ACTIVITY:
Each line below has to be set down again exactly.

Stored data entries
··········
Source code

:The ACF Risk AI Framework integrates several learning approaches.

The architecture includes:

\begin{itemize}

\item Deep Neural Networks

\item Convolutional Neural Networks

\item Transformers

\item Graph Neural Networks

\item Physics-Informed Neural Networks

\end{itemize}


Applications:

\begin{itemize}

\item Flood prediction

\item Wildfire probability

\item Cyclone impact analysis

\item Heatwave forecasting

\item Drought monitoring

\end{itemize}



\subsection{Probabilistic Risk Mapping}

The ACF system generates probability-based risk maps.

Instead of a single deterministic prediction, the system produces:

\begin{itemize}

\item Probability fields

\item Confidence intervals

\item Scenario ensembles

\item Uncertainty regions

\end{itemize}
··········
ANSWER SECTION:
Source code

:The ACF Risk AI Framework integrates several learning approaches.

The architecture includes:

\begin{itemize}

\item Deep Neural Networks

\item Convolutional Neural Networks

\item Transformers

\item Graph Neural Networks

\item Physics-Informed Neural Networks

\end{itemize}


Applications:

\begin{itemize}

\item Flood prediction

\item Wildfire probability

\item Cyclone impact analysis

\item Heatwave forecasting

\item Drought monitoring

\end{itemize}



\subsection{Probabilistic Risk Mapping}

The ACF system generates probability-based risk maps.

Instead of a single deterministic prediction, the system produces:

\begin{itemize}

\item Probability fields

\item Confidence intervals

\item Scenario ensembles

\item Uncertainty regions

\end{itemize}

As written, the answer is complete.